This binding doesn’t occur any other place in COSE so this is not optional.
The value of this comes algorithm IDs in other parts of the COSE protocol.
HPKE takes care of this internally for COSE-HPKE single recipient mode, but not
for multiple recipient mode.
This seems valuable even if there is no HKDF (e.g. plain AES Key Wrap), but
you’d have to do an explicit alg ID comparison rather than rely on KDF
perturbing the key.
Sender/Receiver Info (e.g. Party U)
Appendix B of NIST SP800-56A gives the rationale referencing some papers
describing attacks. This is fairly esoteric for me so far so I can't give a
plain explanation. I’m still kind of looking for good guidance on how / when to
use this. It seems like this is defense-in-depth rather than essential unless
your use case is poorly constructed in some way.
However, I think the bottom line is that is best practice nowadays, so for
example COSE libraries should really support it.
HPKE SealBase() doesn’t provide this.
Sender and Receiver Info Nonce
A means, among many, to bind to a particular individual message between the
sender and receiver.
This is very optional, but also not difficult to provide.
The same security effects can be obtained by using the salt (and the salt seems
simpler so I think it would be preferred).

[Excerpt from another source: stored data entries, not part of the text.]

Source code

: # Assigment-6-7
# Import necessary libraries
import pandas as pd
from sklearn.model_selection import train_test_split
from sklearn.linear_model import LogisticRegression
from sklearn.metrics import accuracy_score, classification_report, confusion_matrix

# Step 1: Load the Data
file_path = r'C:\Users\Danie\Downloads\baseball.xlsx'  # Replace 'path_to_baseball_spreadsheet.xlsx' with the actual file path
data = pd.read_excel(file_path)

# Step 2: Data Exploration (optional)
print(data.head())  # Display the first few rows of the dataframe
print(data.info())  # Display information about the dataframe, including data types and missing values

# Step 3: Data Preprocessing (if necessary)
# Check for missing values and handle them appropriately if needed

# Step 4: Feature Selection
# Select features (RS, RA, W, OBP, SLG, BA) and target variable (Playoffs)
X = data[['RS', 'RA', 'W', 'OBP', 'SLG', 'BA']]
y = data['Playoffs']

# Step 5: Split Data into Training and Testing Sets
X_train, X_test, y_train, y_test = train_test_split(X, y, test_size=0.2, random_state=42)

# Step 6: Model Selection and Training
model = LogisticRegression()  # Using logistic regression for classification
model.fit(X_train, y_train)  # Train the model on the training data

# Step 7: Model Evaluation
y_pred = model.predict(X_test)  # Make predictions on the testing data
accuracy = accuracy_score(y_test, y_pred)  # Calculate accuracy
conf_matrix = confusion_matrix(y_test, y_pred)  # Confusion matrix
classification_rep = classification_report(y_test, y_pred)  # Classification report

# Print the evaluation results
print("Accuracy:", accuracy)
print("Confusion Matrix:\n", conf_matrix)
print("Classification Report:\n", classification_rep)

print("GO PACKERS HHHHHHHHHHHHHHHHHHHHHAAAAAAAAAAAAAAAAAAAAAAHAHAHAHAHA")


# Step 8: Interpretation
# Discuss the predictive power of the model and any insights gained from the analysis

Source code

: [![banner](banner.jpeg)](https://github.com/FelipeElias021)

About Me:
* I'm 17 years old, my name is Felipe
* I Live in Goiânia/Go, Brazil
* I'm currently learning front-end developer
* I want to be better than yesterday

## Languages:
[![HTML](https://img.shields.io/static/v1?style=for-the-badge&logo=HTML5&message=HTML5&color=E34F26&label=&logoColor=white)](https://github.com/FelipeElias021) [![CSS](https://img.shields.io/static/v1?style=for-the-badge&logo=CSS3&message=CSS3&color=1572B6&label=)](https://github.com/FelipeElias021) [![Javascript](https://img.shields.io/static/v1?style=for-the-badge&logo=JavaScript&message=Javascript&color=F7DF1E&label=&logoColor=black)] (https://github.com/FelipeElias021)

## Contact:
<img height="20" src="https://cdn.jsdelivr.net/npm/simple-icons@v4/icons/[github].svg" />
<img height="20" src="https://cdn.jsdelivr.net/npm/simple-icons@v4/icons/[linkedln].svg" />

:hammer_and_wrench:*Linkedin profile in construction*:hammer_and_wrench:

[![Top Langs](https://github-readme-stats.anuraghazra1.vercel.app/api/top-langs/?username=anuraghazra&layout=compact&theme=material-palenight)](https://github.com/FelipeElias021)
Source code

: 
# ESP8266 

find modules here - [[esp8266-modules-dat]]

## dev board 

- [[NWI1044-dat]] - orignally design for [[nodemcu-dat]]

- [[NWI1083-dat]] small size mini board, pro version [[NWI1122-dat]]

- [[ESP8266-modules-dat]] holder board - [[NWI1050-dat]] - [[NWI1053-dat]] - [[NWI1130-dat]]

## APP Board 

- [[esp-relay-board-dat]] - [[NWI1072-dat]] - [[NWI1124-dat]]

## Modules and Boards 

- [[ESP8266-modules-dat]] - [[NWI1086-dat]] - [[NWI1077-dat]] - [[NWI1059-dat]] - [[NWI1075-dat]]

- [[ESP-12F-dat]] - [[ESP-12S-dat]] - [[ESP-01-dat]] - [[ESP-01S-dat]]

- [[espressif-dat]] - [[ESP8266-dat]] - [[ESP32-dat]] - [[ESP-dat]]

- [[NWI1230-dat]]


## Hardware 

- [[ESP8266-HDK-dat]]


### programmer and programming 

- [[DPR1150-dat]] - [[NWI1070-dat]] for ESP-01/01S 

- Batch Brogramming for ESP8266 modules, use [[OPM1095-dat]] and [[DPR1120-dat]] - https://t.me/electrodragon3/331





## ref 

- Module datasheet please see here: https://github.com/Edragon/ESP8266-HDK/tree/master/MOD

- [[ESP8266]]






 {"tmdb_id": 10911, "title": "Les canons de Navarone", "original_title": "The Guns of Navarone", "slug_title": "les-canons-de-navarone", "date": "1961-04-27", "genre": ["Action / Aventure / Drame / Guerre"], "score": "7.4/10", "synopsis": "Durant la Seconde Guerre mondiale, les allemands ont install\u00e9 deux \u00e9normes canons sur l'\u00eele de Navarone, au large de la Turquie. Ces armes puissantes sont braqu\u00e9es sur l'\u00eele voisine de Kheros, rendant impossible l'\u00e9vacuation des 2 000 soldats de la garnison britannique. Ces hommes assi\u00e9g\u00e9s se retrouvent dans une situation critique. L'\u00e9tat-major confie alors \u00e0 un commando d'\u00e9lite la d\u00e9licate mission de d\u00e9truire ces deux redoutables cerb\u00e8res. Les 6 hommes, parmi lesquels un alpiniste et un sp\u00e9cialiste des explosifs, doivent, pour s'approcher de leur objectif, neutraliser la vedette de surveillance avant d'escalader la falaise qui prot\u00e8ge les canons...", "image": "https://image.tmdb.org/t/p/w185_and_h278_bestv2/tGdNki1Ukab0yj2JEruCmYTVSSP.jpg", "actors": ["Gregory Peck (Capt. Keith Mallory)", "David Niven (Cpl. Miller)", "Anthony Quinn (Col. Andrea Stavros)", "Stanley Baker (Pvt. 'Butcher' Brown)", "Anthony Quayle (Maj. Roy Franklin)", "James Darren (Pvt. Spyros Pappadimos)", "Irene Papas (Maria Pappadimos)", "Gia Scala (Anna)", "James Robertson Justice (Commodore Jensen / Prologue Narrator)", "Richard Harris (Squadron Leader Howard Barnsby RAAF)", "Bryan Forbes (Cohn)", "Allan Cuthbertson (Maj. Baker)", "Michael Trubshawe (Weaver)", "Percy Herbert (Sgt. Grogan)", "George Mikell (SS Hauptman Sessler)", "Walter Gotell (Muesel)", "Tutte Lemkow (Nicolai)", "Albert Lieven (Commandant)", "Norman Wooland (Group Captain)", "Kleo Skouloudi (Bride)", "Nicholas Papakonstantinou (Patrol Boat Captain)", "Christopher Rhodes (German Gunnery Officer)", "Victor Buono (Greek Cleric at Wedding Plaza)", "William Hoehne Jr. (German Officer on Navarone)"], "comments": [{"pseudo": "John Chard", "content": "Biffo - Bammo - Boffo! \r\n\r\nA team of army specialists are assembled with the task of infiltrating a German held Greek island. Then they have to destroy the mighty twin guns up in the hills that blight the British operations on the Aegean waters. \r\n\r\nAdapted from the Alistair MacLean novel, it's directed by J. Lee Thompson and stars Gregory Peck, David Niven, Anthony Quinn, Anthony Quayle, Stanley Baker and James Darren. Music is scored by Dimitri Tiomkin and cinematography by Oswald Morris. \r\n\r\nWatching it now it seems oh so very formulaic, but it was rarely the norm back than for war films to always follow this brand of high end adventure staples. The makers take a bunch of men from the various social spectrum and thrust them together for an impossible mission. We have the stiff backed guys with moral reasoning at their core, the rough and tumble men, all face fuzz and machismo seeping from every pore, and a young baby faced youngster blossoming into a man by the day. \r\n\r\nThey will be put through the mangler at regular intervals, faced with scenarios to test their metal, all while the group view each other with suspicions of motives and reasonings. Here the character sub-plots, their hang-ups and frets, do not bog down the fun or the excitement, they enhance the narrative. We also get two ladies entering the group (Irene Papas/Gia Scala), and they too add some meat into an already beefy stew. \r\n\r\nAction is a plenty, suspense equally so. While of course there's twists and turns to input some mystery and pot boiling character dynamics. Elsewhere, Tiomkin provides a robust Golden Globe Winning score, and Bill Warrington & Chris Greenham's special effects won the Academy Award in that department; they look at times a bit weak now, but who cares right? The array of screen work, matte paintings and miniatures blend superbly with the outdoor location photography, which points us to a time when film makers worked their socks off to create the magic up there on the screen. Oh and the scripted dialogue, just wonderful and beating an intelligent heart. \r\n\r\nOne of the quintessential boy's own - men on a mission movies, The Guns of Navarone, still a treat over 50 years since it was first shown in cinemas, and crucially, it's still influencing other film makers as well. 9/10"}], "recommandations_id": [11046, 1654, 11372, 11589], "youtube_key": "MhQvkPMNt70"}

HPKE doesn’t provide this.
SuppPubInfo.keyDataLength
The output of the KDF is a key used by some algorithm like AES-GCM or AES Key
Wrap. This is the number of bits in the key needed for that algorithm. RFC 9053
seems to say this is needed when the target algorithm allows multiple key
sizes, however we don’t seem to use such algorithms. I don’t see any symmetric
algorithms registered for COSE that have variable key size. The Algorithm ID
above is enough so far.
Never, the less, this is mandatory per RFC 9053 and thus must be implemented.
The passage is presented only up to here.